Monte Cristo's Working Families

Some of Monte Cristo's men left for the Klondike gold fields or for Mexican silver mines.  Some headed for Seattle and others went to Snohomish County logging camps looking for work. 

John H. Breazeale (1865-1947) was one of the latter, finding a job in Machias on a railroad section crew and then as a logging camp timekeeper. Later he walked back to the abandoned town to pack out blankets and quilts.
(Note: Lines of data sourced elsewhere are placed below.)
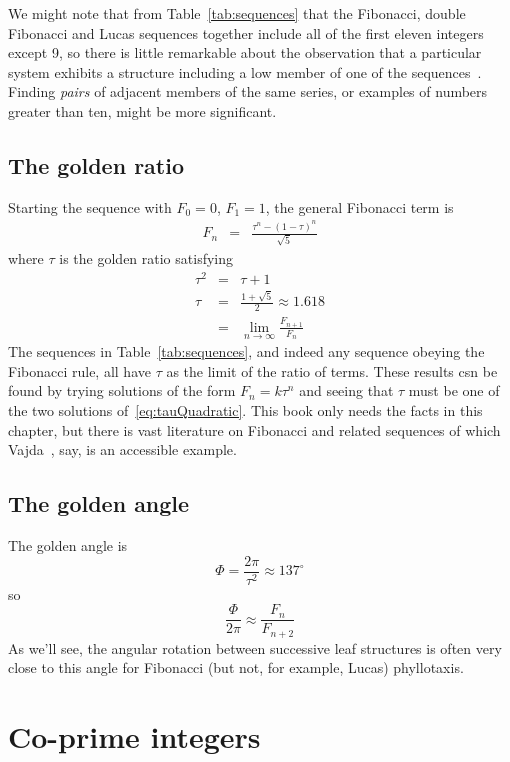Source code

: We might note that from Table~\ref{tab:sequences} that the Fibonacci, double Fibonacci and Lucas sequences together include all  of the first eleven integers except 9, so there is little remarkable about the observation that a particular system exhibits a structure including a low member of one of the sequences~\cite{cookeFibonacciNumbersReveal2006}. Finding \textit{pairs} of adjacent members of the same series, or examples of numbers greater than ten, might be more significant.

\subsection{The golden ratio}
Starting the sequence with $F_0=0$, $F_1=1$, the general Fibonacci term is 
\begin{eqnarray}
F_n &=& \frac{\tau^n - (1-\tau)^n}{\sqrt{5}}
\end{eqnarray}
where $\tau$ is the golden ratio 
satisfying
\begin{eqnarray}
\tau^2 &=& \tau+1 \label{eq:tauQuadratic}
\\
\tau &=& \frac{1+\sqrt{5}}{2} \approx 1.618
\\
&=& \lim_{n\rightarrow\infty} \frac{F_{n+1}}{F_n} 
\end{eqnarray}
The sequences in Table~\ref{tab:sequences}, and indeed any sequence obeying the Fibonacci rule, all have $\tau$  as the limit of the ratio of terms. These results csn be found by trying solutions of the form $F_n=k\tau^n$ and seeing that $\tau$ must be one of the two solutions of~\eqref{eq:tauQuadratic}. This book only needs the facts in this chapter, but there is vast literature on Fibonacci and related sequences of which Vajda~\cite{vajdaFibonacciLucasNumbers2008}, say, is an  accessible example. 

\subsection{The golden angle}
The golden angle is
\[
\Phi = \frac{2\pi}{\tau^2}  \approx 137^\circ
\]
so
\[
\frac{\Phi}{2 \pi} \approx \frac{F_{n}}{F_{n+2}}
\]
As we'll see, the angular rotation between successive leaf structures is often very close to this angle for Fibonacci (but not, for example, Lucas) phyllotaxis.




\section{Co-prime integers}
Everything else the family owned was gone.  They moved to British Columbia, where he again supervised a concentrator as he had done before the flood. In 1907 the Breazeales returned to Monte Cristo to work for mining speculator Sam Silverman’s (b. 1859) effort to reopen the mines, but that too ended shortly, due to a lack of financing. 

When the second period of mining began, in 1900, it was a quieter and less productive time.  The boom years had ended abruptly with that November storm, abetted substantially by financial maneuverings over which the people of the community also had no control. 


Sources: An Illustrated History of Skagit and Snohomish Counties, Their People, Their Commerce and Their Resources, with an Outline of the Early History of the State of Washington, (Chicago: Interstate Publishing Company, 1906), 295-296; David A. Cameron interview with Edna Breazeale, Bayview, Washington, October 18, 1974; David A. Cameron, Charles LeWarne, M. Allan May, Jack C. O’Donnell, Lawrence O’Donnell, Snohomish County: An Illustrated History (Index, WA, Kelcema Books LLC, 2005), 125-126; Jean Bedal Fish and Edith Bedal, Two Voices: A History of the Sauk and Suiattle People and Sauk Country Experiences (Astrida Blukis Onat, 2000), 45-46.